* _Exercise directions_
Scan the records below, and wherever a line has the word "зарядной", pull it out.

────────

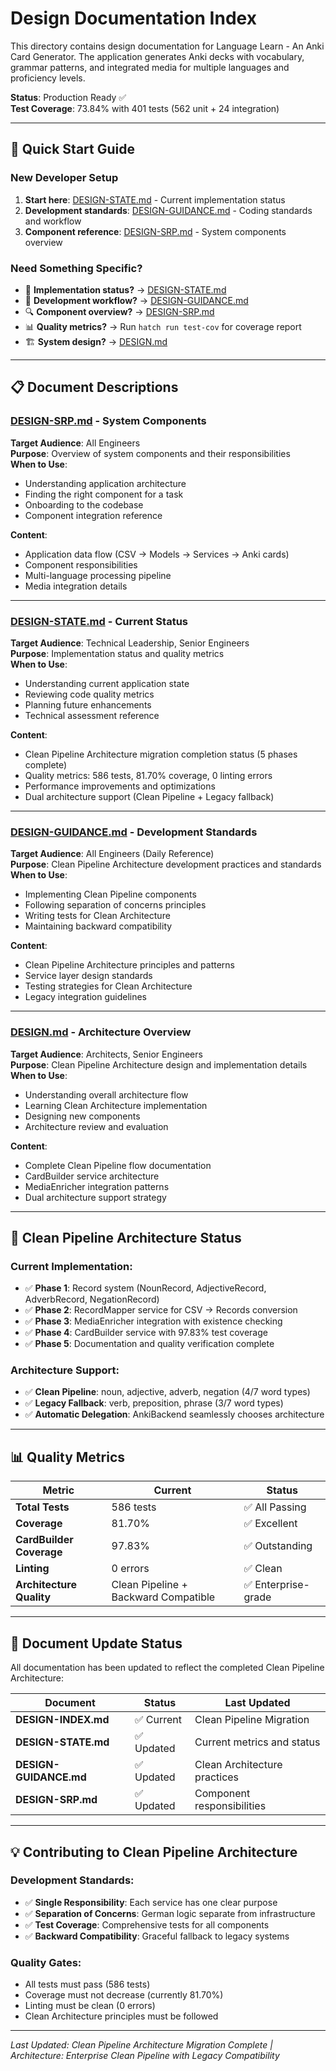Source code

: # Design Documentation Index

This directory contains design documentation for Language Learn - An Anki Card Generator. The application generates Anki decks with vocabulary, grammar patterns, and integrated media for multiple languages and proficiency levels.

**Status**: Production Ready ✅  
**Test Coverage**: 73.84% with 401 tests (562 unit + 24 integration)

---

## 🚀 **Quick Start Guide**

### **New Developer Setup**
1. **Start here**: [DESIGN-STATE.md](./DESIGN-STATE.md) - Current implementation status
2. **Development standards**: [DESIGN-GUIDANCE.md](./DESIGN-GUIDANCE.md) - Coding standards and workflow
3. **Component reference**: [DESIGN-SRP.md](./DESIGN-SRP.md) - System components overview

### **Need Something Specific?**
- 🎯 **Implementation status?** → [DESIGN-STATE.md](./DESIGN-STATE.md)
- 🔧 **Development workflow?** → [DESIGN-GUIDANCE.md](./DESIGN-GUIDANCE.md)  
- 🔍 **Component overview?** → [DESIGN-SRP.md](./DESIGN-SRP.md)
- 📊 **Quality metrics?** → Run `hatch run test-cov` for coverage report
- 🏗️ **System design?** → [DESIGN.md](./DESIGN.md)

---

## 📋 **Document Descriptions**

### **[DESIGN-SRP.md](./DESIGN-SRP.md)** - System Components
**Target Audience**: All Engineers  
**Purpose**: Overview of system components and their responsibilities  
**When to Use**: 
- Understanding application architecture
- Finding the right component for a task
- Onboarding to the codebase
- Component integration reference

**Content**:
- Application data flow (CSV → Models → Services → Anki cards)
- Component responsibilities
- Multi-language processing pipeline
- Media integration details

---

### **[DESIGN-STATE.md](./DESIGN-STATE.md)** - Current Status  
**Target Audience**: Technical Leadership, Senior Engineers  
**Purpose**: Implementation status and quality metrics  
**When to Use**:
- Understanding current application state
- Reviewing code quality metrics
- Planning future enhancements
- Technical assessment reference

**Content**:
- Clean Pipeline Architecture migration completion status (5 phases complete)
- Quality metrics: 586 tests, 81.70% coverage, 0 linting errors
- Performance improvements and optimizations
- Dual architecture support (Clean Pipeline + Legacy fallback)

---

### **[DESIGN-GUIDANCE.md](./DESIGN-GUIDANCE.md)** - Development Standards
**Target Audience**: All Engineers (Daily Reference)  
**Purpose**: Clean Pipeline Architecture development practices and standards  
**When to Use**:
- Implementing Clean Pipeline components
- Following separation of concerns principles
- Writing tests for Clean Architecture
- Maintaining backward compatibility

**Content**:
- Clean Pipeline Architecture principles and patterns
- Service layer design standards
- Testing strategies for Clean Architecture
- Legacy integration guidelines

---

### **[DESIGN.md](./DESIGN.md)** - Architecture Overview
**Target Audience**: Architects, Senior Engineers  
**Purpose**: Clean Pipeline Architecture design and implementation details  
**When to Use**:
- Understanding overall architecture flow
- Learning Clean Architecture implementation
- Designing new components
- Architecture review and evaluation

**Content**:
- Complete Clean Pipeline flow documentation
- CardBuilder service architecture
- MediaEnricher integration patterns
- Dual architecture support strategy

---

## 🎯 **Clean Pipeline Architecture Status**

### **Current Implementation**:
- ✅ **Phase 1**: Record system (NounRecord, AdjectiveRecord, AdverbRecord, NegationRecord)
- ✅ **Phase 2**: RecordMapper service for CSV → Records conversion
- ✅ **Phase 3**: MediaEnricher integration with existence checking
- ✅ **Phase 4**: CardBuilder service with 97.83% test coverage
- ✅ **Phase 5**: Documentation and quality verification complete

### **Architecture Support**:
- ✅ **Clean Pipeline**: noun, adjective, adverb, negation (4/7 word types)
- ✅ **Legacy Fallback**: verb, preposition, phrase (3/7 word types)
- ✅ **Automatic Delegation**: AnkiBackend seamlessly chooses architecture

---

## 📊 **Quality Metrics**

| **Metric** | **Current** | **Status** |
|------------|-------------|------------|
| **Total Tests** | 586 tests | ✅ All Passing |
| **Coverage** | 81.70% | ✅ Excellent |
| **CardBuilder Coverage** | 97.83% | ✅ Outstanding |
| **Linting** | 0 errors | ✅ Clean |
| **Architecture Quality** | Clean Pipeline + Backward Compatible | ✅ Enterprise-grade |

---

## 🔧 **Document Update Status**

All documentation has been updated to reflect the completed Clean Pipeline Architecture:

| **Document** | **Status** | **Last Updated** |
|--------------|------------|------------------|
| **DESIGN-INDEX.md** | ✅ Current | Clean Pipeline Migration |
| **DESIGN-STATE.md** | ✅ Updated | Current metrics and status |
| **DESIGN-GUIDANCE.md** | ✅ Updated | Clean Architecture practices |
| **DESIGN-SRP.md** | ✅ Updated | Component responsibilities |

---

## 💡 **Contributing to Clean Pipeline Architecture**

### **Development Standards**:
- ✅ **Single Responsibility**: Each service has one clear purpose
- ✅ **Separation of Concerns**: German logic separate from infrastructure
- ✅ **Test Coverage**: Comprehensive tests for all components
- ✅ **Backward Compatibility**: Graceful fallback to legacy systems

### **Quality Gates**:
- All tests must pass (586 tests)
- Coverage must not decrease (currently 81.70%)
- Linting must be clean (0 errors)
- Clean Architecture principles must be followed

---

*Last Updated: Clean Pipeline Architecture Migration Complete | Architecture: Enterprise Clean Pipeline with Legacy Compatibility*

────────

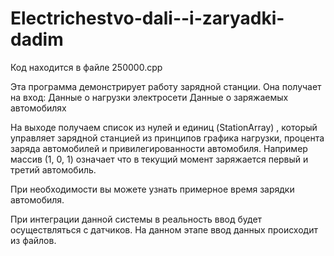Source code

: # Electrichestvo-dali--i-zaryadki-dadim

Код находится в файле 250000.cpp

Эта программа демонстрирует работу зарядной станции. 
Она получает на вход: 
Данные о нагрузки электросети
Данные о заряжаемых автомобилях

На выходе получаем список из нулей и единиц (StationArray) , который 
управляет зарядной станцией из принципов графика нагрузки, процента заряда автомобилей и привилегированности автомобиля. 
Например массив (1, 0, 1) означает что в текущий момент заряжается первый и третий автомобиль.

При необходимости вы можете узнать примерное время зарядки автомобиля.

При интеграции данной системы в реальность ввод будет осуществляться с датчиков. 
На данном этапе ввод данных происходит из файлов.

────────

* _Answer space_
Эта программа демонстрирует работу зарядной станции. 
управляет зарядной станцией из принципов графика нагрузки, процента заряда автомобилей и привилегированности автомобиля. 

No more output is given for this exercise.